6. All I've ever wanted to do is write, but I never really intended or even wanted to write for a newspaper. However, I have somehow ended up working for 2.5 years as a reporter for a business journal in Harrisburg. I didn’t intend to stay there this long, but I do not regret it in any way. I have learned that the best stories are not the ones made from thin air, but the ones that are based on facts. Real life is far more interesting than fantasy, and much easier to write. I also think you can make more of an impact on the world telling a story that is true. So now I have a couple of book ideas and they are all steeped in truth. I would love to reach a point in my life where I could concentrate on that. My time with the paper has also made me a much, much better writer.

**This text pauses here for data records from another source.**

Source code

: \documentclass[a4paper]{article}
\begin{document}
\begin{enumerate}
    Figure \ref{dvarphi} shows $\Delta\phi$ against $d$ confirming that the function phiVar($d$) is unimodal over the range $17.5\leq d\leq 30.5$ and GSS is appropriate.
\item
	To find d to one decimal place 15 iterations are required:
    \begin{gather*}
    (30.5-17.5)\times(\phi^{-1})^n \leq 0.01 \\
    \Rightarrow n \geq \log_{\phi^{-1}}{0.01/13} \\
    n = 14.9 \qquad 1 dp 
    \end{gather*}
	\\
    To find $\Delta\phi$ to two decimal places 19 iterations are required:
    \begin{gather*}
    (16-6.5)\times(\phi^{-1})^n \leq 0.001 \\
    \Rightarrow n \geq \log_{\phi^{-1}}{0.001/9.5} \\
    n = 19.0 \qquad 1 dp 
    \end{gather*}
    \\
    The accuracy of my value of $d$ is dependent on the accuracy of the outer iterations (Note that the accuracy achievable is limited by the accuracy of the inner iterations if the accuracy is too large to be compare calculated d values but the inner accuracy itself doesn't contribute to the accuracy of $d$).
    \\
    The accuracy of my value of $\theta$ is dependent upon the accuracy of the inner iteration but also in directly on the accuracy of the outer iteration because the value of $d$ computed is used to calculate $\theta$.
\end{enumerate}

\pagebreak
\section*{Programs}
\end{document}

I have worked with editors who have helped me begin to find my voice as a writer. If you want an example of my work, here is a story I wrote last summer that is nearest and dearest to my heart.

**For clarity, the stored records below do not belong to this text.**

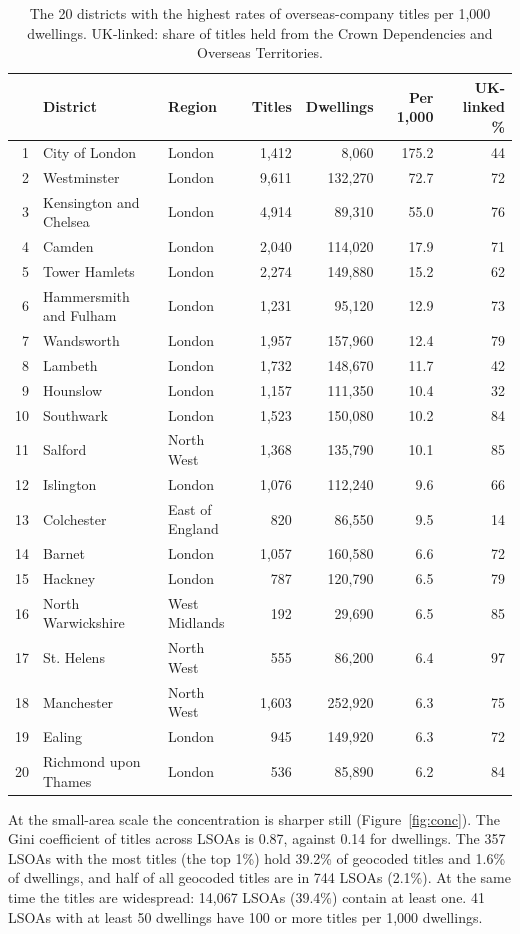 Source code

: \documentclass[11pt,a4paper]{article}
\begin{document}
\begin{table}[tbp]\centering\small\caption{The 20 districts with the highest rates of overseas-company titles per 1,000 dwellings. UK-linked: share of titles held from the Crown Dependencies and Overseas Territories.}\label{tab:lad}\begin{tabular}{rllrrrr}\toprule & District & Region & Titles & Dwellings & Per 1,000 & UK-linked \%\\\midrule
1 & City of London & London & 1,412 & 8,060 & 175.2 & 44\\
2 & Westminster & London & 9,611 & 132,270 & 72.7 & 72\\
3 & Kensington and Chelsea & London & 4,914 & 89,310 & 55.0 & 76\\
4 & Camden & London & 2,040 & 114,020 & 17.9 & 71\\
5 & Tower Hamlets & London & 2,274 & 149,880 & 15.2 & 62\\
6 & Hammersmith and Fulham & London & 1,231 & 95,120 & 12.9 & 73\\
7 & Wandsworth & London & 1,957 & 157,960 & 12.4 & 79\\
8 & Lambeth & London & 1,732 & 148,670 & 11.7 & 42\\
9 & Hounslow & London & 1,157 & 111,350 & 10.4 & 32\\
10 & Southwark & London & 1,523 & 150,080 & 10.2 & 84\\
11 & Salford & North West & 1,368 & 135,790 & 10.1 & 85\\
12 & Islington & London & 1,076 & 112,240 & 9.6 & 66\\
13 & Colchester & East of England & 820 & 86,550 & 9.5 & 14\\
14 & Barnet & London & 1,057 & 160,580 & 6.6 & 72\\
15 & Hackney & London & 787 & 120,790 & 6.5 & 79\\
16 & North Warwickshire & West Midlands & 192 & 29,690 & 6.5 & 85\\
17 & St. Helens & North West & 555 & 86,200 & 6.4 & 97\\
18 & Manchester & North West & 1,603 & 252,920 & 6.3 & 75\\
19 & Ealing & London & 945 & 149,920 & 6.3 & 72\\
20 & Richmond upon Thames & London & 536 & 85,890 & 6.2 & 84\\
\bottomrule\end{tabular}\end{table}

At the small-area scale the concentration is sharper still (Figure~\ref{fig:conc}). The Gini coefficient of titles across LSOAs is 0.87, against 0.14 for dwellings. The 357 LSOAs with the most titles (the top 1\%) hold 39.2\% of geocoded titles and 1.6\% of dwellings, and half of all geocoded titles are in 744 LSOAs (2.1\%). At the same time the titles are widespread: 14,067 LSOAs (39.4\%) contain at least one. 41 LSOAs with at least 50 dwellings have 100 or more titles per 1,000 dwellings.
\end{document}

7. Last, but not least, I absolutely have an adoration for the outdoors, in particular the night sky. Living in the somewhat country blesses me with the opportunity to see some amazing star-filled sights after dark. I try to make a point each night to take a good look at the picture God has painted for me. I have a good friend who is always down for camping out in my front yard for some star action, even in the middle of January. She is the same friend who taught me how to smoke my first cigar a year ago. I know that may sound unappealing, but when you’re sitting on the rooftop of a row home in Allison Hill (the ‘hood, as we affectionately call it, of Harrisburg) in the middle of the night with a group of friends, gazing at the stars and the city lights…well, a cigar truly seals the deal. It became a tradition for the group of inspiring friends I made a year and a half ago at Habitat for Humanity of the Greater Harrisburg Area. I didn’t have any particular reason to begin volunteering for Habitat, but I felt that I should give it a go and it ended up completely changing my life. I met a group of individuals who became some of my closest, most favorite people in the entire world. We would spend a Saturday working on some houses, cleaning up trash or doing demolition work (my personal favorite), and follow it up with fresh-baked cookies, coffee, cigars and conversation on the back porch. Everyone sort of went their separate ways this past summer, but I will never forget the things that I learned and the connections I was so fortunate to have made last year. People are the essence of life, after all. And I would say that it was that group that directly led me to begin this blog.

2 comments:

Dennis said...

Thanks a lot for sharing, Jess. I love you calling Shakespeare "Big Willy." Your European vacation sounds awesome. I'd like to see the pics, and I'd love to hear the stories some time. I'm glad you benefit so much from the animal shelter. You ought to do a testimonial for the place. The world needs more animal lovers like you. How well you coped with your father's passing says a lot about how strong you are. Don't ever forget that. Your writing a book/memoir sounds so cathartic. Good for you. If you ever want someone to proofread it, I'd be honored to oblige. Working with you has been a joy, and you have made huge strides as a writer. I agree with you that writing facts vs. fiction better affects society. I heart that story you linked to. So powerful. I think my favorite lines in your post were in 7.: "I try to make a point each night to take a good look at the picture God has painted for me." (what a neat idea and way of thinking!) and "People are the essence of life, after all." (Amen, sister!)

Jess said...

Denny, you're such a "good egg," to put it in your words. Thanks for your kind comments. What are we gonna do without you at JPI??